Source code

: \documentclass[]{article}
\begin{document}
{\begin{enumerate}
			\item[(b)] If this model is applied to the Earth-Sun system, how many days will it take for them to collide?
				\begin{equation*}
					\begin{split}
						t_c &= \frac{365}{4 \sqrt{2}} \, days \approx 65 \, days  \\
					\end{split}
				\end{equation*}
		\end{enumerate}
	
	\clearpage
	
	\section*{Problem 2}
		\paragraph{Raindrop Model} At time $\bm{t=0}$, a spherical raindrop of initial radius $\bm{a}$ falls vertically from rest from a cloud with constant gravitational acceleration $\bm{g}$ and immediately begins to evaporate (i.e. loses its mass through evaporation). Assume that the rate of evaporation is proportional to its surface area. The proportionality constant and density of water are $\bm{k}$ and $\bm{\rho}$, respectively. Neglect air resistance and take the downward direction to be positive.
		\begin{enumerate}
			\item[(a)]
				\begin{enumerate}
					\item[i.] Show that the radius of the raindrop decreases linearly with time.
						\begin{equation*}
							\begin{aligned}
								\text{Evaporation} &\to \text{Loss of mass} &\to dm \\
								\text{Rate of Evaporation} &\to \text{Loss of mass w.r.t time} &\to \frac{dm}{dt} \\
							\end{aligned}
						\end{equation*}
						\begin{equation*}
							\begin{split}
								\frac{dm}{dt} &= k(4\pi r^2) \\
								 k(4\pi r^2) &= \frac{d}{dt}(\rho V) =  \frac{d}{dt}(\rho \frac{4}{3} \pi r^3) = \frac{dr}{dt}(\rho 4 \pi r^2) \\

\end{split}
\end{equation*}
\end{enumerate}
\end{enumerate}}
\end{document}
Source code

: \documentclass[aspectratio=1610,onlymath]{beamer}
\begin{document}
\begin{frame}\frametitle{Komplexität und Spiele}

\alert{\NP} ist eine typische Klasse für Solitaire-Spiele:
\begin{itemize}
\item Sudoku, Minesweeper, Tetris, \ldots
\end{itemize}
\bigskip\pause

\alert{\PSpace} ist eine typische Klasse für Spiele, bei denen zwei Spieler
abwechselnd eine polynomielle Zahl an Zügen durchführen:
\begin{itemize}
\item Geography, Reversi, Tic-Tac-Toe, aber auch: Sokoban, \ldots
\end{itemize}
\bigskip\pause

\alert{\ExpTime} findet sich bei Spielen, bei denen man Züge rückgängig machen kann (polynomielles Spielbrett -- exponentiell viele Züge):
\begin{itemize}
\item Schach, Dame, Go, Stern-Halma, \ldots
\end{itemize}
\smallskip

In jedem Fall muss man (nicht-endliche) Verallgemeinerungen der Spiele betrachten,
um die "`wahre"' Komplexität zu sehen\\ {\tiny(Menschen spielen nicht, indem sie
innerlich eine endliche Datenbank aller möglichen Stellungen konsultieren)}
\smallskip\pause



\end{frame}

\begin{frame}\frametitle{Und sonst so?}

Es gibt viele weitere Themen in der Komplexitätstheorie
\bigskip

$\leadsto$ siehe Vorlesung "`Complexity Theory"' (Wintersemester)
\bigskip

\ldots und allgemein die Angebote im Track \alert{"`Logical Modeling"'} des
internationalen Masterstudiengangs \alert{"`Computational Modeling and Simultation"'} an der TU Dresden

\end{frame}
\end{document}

» **Task to complete**:
Copy every line of the entries in which "frame" can be found.

» **Output below**:
\begin{frame}\frametitle{Komplexität und Spiele}
\end{frame}
\begin{frame}\frametitle{Und sonst so?}
\end{frame}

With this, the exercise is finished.